BEGIN

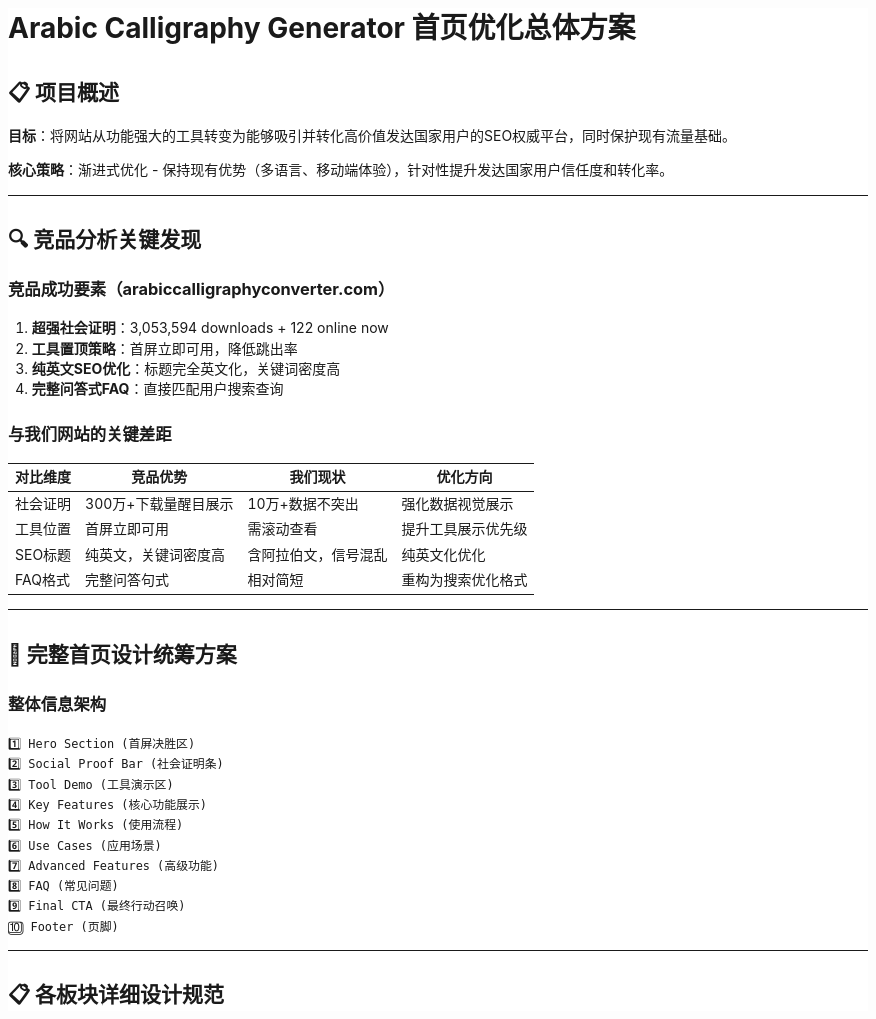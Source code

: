 # Arabic Calligraphy Generator 首页优化总体方案

## 📋 项目概述

**目标**：将网站从功能强大的工具转变为能够吸引并转化高价值发达国家用户的SEO权威平台，同时保护现有流量基础。

**核心策略**：渐进式优化 - 保持现有优势（多语言、移动端体验），针对性提升发达国家用户信任度和转化率。

---

## 🔍 竞品分析关键发现

### 竞品成功要素（arabiccalligraphyconverter.com）
1. **超强社会证明**：3,053,594 downloads + 122 online now
2. **工具置顶策略**：首屏立即可用，降低跳出率
3. **纯英文SEO优化**：标题完全英文化，关键词密度高
4. **完整问答式FAQ**：直接匹配用户搜索查询

### 与我们网站的关键差距
| 对比维度 | 竞品优势 | 我们现状 | 优化方向 |
|---------|---------|---------|---------|
| 社会证明 | 300万+下载量醒目展示 | 10万+数据不突出 | 强化数据视觉展示 |
| 工具位置 | 首屏立即可用 | 需滚动查看 | 提升工具展示优先级 |
| SEO标题 | 纯英文，关键词密度高 | 含阿拉伯文，信号混乱 | 纯英文化优化 |
| FAQ格式 | 完整问答句式 | 相对简短 | 重构为搜索优化格式 |

---

## 🎯 完整首页设计统筹方案

### 整体信息架构
```
1️⃣ Hero Section (首屏决胜区)
2️⃣ Social Proof Bar (社会证明条)
3️⃣ Tool Demo (工具演示区)
4️⃣ Key Features (核心功能展示)
5️⃣ How It Works (使用流程)
6️⃣ Use Cases (应用场景)
7️⃣ Advanced Features (高级功能)
8️⃣ FAQ (常见问题)
9️⃣ Final CTA (最终行动召唤)
🔟 Footer (页脚)
```

---

## 📋 各板块详细设计规范
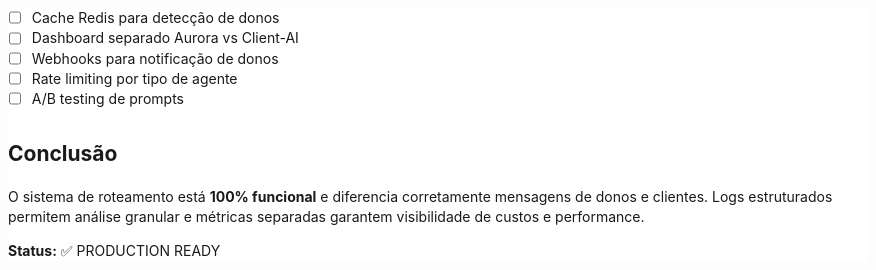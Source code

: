 - [ ] Cache Redis para detecção de donos
- [ ] Dashboard separado Aurora vs Client-AI
- [ ] Webhooks para notificação de donos
- [ ] Rate limiting por tipo de agente
- [ ] A/B testing de prompts

## Conclusão

O sistema de roteamento está **100% funcional** e diferencia corretamente mensagens de donos e clientes. Logs estruturados permitem análise granular e métricas separadas garantem visibilidade de custos e performance.

**Status:** ✅ PRODUCTION READY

END

**AIM OF THE EXERCISE**
Beginning with the line that contains "detecção de donos", each line of the records above through the last one must be printed word for word.

**TASK OUTPUT**
: - [ ] Cache Redis para detecção de donos
- [ ] Dashboard separado Aurora vs Client-AI
- [ ] Webhooks para notificação de donos
- [ ] Rate limiting por tipo de agente
- [ ] A/B testing de prompts

## Conclusão

O sistema de roteamento está **100% funcional** e diferencia corretamente mensagens de donos e clientes. Logs estruturados permitem análise granular e métricas separadas garantem visibilidade de custos e performance.

**Status:** ✅ PRODUCTION READY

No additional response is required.